Miami Qui Tam Lawyer Explains Why Sharing Your Information May Be a Bad Idea

Whistleblowers exposing fraud against the United States government may be tempted to bring their information to the media, but that is not the best way to handle information that proves fraudulent activity, for a variety of reasons. In this video, Miami qui tam attorney Curtis Miner explains the disadvantages of taking your proof of fraud to the media, whether it is a news source or social media.

There are varieties of protection offered to whistleblowers that come forward with information about defrauding the government or its agencies. Our law firm near Miami FL handles cases relating to all types of white collar crimes, including tax fraud, securities fraud, and Medicare/Medicaid fraud.

Video Transcription:

A common question that a whistleblower may have is, “Should I go to the media?” And in our modern world where we have social media, blogs, all sorts of avenues for an ordinary citizen to make information public, it may be tempting to have your first step be to go to the media, go to Facebook, go to the Internet.

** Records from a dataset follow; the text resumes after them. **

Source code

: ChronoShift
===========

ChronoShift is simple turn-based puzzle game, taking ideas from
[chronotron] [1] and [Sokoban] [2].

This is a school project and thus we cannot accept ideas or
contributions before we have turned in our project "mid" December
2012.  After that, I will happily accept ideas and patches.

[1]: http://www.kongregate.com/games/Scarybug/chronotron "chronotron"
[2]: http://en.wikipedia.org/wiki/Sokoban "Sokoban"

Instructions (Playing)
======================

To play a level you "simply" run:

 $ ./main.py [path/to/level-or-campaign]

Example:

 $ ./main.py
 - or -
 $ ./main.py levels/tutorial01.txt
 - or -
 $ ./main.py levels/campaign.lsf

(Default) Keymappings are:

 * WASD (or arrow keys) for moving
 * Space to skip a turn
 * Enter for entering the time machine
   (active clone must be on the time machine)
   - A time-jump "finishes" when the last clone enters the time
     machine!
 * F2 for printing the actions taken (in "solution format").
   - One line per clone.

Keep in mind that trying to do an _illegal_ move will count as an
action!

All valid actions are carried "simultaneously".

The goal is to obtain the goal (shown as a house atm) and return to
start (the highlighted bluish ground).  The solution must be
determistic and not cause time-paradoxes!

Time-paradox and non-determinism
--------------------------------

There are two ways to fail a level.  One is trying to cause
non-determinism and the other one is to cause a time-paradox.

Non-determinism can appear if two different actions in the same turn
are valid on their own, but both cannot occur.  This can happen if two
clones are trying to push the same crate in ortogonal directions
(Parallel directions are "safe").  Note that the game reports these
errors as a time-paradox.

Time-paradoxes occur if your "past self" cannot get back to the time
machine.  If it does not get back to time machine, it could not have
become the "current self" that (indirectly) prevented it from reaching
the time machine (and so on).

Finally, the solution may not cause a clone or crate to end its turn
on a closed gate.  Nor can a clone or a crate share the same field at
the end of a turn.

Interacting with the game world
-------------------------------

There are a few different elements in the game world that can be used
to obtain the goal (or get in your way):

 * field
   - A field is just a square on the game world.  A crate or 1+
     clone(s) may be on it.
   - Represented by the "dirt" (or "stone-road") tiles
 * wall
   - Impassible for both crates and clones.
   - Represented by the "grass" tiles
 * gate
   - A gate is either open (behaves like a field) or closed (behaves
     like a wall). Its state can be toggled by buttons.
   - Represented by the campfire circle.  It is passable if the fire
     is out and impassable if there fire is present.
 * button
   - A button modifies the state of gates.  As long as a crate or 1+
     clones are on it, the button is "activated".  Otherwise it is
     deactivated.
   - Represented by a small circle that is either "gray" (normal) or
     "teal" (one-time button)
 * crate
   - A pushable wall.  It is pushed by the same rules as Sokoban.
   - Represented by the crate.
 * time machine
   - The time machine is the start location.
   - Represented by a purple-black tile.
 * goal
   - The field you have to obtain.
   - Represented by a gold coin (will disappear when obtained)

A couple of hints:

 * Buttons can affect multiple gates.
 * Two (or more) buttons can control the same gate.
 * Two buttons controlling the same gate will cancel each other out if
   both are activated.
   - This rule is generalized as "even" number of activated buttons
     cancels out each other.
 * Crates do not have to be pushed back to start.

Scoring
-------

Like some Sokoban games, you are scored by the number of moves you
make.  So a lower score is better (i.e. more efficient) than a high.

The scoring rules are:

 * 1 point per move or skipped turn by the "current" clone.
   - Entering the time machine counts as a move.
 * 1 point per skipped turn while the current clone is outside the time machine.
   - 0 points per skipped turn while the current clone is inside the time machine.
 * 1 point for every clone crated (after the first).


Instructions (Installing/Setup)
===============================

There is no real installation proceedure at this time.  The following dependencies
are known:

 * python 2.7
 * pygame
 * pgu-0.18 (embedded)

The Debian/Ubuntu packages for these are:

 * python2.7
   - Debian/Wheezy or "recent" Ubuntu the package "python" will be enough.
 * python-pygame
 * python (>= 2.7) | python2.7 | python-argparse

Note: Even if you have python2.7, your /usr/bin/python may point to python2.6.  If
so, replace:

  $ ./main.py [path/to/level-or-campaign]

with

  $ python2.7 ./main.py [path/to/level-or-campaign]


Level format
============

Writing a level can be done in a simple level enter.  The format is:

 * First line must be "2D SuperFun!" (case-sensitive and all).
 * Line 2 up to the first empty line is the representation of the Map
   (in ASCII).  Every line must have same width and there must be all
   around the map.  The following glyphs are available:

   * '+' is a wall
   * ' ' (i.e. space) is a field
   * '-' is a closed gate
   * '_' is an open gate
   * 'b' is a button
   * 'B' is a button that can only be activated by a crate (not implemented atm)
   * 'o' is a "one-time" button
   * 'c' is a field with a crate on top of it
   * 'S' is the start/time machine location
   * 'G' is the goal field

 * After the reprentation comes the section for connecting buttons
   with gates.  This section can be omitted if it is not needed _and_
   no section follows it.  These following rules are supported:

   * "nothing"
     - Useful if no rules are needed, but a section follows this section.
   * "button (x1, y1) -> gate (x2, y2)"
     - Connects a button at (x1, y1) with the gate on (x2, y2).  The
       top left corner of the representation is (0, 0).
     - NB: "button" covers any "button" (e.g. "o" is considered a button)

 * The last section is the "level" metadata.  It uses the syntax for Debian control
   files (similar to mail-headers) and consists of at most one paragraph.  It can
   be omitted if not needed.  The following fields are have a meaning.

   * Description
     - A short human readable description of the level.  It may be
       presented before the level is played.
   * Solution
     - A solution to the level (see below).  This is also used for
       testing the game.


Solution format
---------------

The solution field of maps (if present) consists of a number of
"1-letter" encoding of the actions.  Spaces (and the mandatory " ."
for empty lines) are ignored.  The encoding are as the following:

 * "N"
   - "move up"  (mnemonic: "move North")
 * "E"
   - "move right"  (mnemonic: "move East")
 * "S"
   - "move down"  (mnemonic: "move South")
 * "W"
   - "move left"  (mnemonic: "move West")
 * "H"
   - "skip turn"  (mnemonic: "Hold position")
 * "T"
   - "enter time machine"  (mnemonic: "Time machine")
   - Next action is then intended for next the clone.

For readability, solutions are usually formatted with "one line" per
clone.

But there are disadvantages to doing that, and the most important one is that under the federal law, you only get credit for being the whistleblower if you were the one who brings the information about the wrongdoing to the attention of the Department of Justice. So if you go to the media first, if you go to Facebook first, if you go to the Internet first, you may have lost your opportunity to be the person who gets credit for being the whistleblower. Contact our lawyers at 305-476-7400 or contact our website at for more information.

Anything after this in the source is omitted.